About this exercise –
Pick the lines holding the string "poder" out of the records and copy them.

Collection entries
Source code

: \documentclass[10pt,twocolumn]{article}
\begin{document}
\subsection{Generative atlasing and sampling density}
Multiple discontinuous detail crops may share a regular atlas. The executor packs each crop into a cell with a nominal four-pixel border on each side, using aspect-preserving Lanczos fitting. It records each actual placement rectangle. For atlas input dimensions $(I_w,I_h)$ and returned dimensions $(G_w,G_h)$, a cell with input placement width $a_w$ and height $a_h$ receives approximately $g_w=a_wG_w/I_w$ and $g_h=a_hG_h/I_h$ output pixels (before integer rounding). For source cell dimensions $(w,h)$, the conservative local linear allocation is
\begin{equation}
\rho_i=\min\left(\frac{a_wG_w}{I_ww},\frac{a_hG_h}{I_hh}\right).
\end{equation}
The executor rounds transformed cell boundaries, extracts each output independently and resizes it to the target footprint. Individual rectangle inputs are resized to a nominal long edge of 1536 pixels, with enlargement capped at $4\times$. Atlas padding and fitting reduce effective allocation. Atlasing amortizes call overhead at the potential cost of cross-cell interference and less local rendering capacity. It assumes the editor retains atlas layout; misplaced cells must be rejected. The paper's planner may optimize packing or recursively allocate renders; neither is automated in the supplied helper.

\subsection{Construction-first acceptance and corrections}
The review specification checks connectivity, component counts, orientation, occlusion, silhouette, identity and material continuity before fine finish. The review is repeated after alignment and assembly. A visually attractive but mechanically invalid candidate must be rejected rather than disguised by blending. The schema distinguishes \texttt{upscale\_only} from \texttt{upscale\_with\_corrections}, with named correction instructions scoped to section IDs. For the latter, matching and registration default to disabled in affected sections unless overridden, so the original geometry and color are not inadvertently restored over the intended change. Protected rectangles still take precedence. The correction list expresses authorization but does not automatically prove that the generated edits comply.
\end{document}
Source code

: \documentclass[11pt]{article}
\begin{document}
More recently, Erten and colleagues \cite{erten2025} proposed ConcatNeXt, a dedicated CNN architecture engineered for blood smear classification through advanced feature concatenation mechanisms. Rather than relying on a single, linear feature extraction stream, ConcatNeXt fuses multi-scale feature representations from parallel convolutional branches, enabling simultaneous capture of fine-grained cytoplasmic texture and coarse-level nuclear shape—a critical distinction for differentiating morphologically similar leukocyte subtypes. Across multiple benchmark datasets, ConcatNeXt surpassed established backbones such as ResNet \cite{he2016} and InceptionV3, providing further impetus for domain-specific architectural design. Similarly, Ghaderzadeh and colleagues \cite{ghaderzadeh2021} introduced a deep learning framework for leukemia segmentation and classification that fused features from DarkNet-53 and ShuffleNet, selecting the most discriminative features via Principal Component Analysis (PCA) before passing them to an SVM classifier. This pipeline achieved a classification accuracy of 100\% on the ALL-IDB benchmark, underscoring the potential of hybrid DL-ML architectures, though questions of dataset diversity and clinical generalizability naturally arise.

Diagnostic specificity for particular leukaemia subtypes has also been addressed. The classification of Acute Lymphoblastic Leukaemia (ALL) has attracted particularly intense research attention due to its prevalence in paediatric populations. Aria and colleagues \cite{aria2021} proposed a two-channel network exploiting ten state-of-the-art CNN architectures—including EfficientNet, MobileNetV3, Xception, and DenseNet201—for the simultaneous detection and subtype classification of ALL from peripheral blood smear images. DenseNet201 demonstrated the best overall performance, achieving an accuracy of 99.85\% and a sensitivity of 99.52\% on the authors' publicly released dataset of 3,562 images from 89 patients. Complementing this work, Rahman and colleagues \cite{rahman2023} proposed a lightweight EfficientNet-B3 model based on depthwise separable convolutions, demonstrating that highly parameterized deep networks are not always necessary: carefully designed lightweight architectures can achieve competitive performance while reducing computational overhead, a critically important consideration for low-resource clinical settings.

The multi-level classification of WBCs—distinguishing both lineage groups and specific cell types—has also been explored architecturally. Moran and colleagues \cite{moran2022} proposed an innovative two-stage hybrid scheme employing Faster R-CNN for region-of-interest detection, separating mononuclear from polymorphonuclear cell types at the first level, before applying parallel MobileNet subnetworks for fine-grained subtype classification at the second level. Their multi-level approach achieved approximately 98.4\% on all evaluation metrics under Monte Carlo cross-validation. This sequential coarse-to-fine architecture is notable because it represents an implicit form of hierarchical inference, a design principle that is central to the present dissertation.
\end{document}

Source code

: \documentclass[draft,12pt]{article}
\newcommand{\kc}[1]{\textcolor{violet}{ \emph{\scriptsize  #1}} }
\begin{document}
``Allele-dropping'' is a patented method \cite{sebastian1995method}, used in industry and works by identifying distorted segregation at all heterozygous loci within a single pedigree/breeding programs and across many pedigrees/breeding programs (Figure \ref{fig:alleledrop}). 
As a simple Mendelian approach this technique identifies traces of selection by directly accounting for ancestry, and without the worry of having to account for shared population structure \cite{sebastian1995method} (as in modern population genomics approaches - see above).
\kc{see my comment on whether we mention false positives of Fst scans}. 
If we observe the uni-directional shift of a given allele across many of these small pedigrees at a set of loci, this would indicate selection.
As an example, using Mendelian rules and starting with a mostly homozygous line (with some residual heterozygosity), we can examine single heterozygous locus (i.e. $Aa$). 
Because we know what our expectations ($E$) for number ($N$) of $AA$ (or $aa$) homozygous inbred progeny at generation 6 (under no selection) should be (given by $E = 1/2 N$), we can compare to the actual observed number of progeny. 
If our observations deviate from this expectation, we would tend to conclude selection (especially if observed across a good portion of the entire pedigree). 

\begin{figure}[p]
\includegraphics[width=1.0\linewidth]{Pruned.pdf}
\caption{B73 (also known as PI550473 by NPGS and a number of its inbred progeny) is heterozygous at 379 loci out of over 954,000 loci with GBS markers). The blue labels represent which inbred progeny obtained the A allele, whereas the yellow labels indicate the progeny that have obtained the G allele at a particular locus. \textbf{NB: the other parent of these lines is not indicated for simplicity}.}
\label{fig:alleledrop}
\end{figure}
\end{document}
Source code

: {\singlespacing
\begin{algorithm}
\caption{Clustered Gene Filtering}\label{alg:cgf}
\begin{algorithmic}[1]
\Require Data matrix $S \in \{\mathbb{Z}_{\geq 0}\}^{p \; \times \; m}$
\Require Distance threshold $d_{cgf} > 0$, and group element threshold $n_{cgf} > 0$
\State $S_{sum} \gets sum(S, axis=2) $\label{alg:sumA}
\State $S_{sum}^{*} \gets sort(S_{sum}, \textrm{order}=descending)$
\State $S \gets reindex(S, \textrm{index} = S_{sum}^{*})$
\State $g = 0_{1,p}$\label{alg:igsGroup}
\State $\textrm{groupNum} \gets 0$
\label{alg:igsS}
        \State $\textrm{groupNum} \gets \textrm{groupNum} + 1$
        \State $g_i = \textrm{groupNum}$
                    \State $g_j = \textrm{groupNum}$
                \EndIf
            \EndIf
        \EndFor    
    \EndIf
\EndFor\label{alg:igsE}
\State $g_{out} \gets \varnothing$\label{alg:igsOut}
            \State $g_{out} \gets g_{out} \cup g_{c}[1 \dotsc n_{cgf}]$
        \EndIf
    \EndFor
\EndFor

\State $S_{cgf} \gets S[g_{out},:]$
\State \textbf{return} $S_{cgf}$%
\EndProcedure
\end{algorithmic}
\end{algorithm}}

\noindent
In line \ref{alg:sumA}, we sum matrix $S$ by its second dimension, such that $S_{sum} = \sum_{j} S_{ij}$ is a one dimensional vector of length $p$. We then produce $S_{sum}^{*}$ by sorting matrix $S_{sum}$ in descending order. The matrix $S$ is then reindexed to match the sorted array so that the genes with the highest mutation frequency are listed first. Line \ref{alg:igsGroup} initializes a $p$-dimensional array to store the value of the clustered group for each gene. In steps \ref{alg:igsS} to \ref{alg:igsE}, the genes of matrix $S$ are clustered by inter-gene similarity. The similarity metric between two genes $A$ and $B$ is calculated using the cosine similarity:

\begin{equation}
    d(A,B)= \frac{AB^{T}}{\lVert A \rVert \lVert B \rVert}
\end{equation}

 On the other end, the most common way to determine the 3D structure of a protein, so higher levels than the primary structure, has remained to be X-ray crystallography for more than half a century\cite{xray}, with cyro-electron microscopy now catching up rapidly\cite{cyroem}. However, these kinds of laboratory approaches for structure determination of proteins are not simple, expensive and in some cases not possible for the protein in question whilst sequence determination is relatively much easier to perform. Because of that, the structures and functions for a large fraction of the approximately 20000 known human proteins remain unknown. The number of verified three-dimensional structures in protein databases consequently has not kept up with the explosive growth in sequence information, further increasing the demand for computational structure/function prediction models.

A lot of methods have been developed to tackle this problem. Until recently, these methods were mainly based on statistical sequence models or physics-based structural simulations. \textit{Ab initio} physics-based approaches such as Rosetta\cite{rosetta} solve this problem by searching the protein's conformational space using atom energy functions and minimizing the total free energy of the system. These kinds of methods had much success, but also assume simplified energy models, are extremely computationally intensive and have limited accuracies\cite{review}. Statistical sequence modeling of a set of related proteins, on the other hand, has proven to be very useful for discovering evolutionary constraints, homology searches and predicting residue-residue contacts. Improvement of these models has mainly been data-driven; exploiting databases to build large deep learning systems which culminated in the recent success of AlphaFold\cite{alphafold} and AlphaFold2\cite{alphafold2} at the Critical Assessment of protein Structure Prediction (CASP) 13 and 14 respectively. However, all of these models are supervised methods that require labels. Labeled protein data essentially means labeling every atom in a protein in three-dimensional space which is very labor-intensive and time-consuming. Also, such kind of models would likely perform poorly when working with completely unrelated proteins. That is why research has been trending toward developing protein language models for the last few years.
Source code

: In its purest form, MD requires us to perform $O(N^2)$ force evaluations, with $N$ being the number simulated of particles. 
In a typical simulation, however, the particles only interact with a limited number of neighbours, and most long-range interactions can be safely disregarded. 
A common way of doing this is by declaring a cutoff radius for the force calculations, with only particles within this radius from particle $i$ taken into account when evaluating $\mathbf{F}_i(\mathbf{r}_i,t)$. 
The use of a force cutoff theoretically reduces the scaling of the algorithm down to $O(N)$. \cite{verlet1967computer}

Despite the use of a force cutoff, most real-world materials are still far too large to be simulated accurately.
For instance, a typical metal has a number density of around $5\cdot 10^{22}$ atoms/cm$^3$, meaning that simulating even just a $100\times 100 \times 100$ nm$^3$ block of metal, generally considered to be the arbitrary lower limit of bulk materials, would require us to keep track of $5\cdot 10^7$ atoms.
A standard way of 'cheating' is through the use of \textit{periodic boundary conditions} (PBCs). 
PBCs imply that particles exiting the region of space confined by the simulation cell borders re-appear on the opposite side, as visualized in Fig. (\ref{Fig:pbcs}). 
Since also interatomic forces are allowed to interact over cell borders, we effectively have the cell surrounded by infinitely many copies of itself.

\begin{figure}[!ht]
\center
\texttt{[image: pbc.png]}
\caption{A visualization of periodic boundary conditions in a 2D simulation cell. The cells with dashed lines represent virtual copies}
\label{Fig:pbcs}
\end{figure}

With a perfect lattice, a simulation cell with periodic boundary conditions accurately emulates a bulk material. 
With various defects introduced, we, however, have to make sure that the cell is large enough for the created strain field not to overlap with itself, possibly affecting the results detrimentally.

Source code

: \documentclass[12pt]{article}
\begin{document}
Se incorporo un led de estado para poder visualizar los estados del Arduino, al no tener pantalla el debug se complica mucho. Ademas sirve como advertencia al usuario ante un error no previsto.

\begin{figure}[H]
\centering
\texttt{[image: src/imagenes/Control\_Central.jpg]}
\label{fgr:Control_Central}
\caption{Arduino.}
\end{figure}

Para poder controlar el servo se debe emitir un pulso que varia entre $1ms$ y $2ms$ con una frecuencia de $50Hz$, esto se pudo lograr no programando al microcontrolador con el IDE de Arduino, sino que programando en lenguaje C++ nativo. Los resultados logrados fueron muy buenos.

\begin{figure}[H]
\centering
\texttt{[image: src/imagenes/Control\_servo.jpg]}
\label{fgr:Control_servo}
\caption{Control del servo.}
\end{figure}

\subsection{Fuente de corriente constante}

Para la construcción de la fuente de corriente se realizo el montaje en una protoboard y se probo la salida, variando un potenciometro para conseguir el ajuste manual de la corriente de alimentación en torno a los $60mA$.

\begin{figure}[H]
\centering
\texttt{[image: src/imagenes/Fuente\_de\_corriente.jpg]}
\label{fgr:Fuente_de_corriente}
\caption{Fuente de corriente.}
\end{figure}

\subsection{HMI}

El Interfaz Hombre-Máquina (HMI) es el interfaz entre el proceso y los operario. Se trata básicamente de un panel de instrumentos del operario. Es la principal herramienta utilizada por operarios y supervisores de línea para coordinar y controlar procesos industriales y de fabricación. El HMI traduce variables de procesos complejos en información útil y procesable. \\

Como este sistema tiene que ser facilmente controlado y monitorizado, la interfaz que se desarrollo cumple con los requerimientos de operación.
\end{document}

Exercise result –
Se incorporo un led de estado para poder visualizar los estados del Arduino, al no tener pantalla el debug se complica mucho. Ademas sirve como advertencia al usuario ante un error no previsto.
Para poder controlar el servo se debe emitir un pulso que varia entre $1ms$ y $2ms$ con una frecuencia de $50Hz$, esto se pudo lograr no programando al microcontrolador con el IDE de Arduino, sino que programando en lenguaje C++ nativo. Los resultados logrados fueron muy buenos.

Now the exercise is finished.